Dem state auditor candidate worried about democracy

Democracy is in danger in the nation that gave it to the rest of the world.

Zack Space, Democratic candidate for state auditor in 2018, said billions of people worldwide now live under a democracy thanks to its founding in the United States.

But today, “I’m firmly and utterly convinced that the democracy we love, we revere, is under threat,” said Space, guest speaker Saturday at a fall luncheon hosted by the Hardin County Democratic Party at Walnut Grove United Methodist Church.

“It’s already been compromised by money,” he said.

The former three-term congressman representing 16 counties in southeast Ohio, said everyone in Congress has to spend 10 to 20 hours a week calling people they don’t know and begging them for money.
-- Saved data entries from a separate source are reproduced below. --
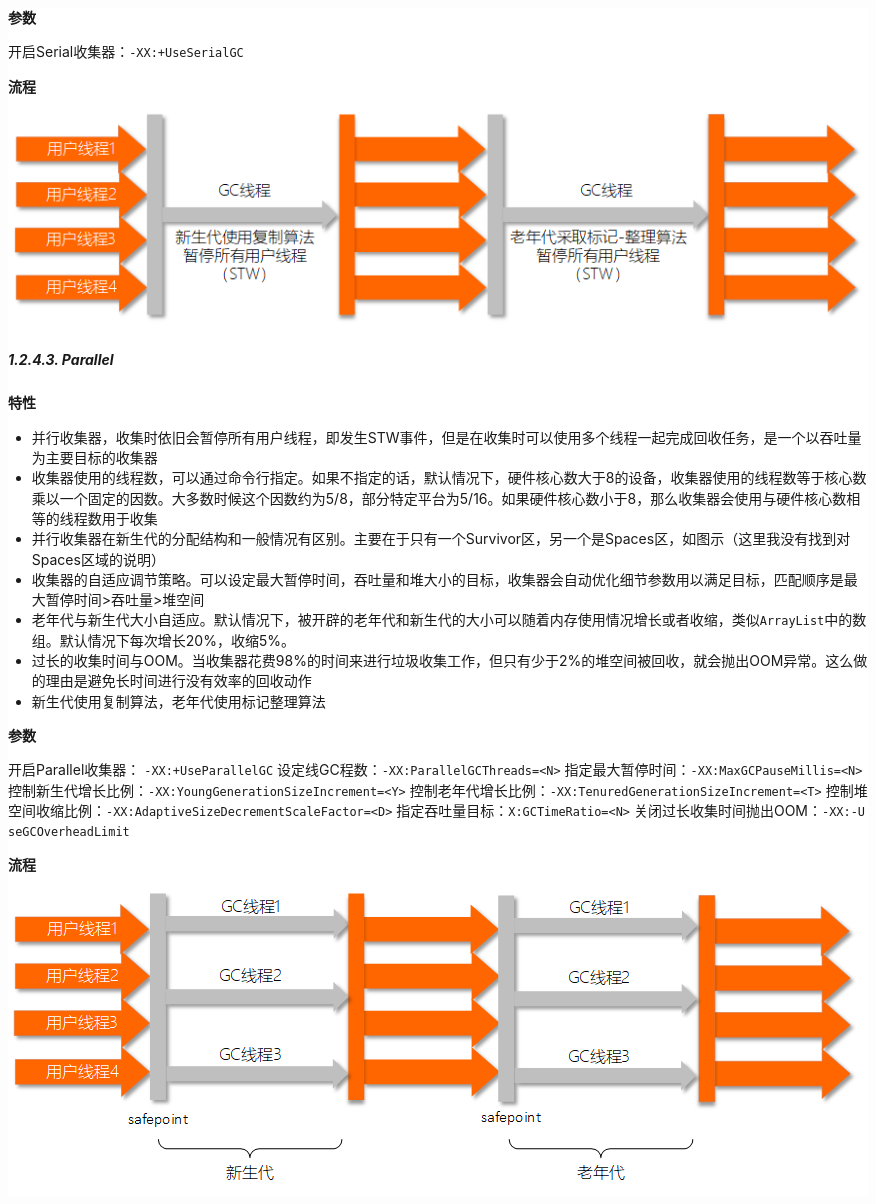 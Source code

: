 **参数**

开启Serial收集器：`-XX:+UseSerialGC`

**流程**

![Serial收集器执行流程](../../resource/img/jvm-gc-serial.png)

##### 1.2.4.3. Parallel

**特性**

- 并行收集器，收集时依旧会暂停所有用户线程，即发生STW事件，但是在收集时可以使用多个线程一起完成回收任务，是一个以吞吐量为主要目标的收集器
- 收集器使用的线程数，可以通过命令行指定。如果不指定的话，默认情况下，硬件核心数大于8的设备，收集器使用的线程数等于核心数乘以一个固定的因数。大多数时候这个因数约为5/8，部分特定平台为5/16。如果硬件核心数小于8，那么收集器会使用与硬件核心数相等的线程数用于收集
- 并行收集器在新生代的分配结构和一般情况有区别。主要在于只有一个Survivor区，另一个是Spaces区，如图示（这里我没有找到对Spaces区域的说明）
- 收集器的自适应调节策略。可以设定最大暂停时间，吞吐量和堆大小的目标，收集器会自动优化细节参数用以满足目标，匹配顺序是最大暂停时间>吞吐量>堆空间
- 老年代与新生代大小自适应。默认情况下，被开辟的老年代和新生代的大小可以随着内存使用情况增长或者收缩，类似`ArrayList`中的数组。默认情况下每次增长20%，收缩5%。
- 过长的收集时间与OOM。当收集器花费98%的时间来进行垃圾收集工作，但只有少于2%的堆空间被回收，就会抛出OOM异常。这么做的理由是避免长时间进行没有效率的回收动作
- 新生代使用复制算法，老年代使用标记整理算法

**参数**

开启Parallel收集器： `-XX:+UseParallelGC`
设定线GC程数：`-XX:ParallelGCThreads=<N>`
指定最大暂停时间：`-XX:MaxGCPauseMillis=<N>`
控制新生代增长比例：`-XX:YoungGenerationSizeIncrement=<Y>`
控制老年代增长比例：`-XX:TenuredGenerationSizeIncrement=<T>`
控制堆空间收缩比例：`-XX:AdaptiveSizeDecrementScaleFactor=<D>`
指定吞吐量目标：`X:GCTimeRatio=<N>`
关闭过长收集时间抛出OOM：`-XX:-UseGCOverheadLimit`

**流程**

![Parallel收集器执行流程](../../resource/img/jvm-gc-parallel.png)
“That’s time that could be used representing your interests,” Space said.

The money they receive then influences laws and regulations being considered by Congress, he said.

What this leads to, and a belief he shares with President Trump, is that the system is rigged, Space said.

“People lose faith and confidence in their government. Both the Democratic and Republican parties have lost the faith of the people.

The government itself has lost the faith of the people, he said.

“When they lose faith, they turn to authoritarianism, which is happening today,” Space said.

“Your democracy has been corrupted by the influence of money and by self-interested politicians who have been allowed to draw our legislative lines,” Space said.

“The legislators are choosing the voters. The voters are not choosing the legislators.”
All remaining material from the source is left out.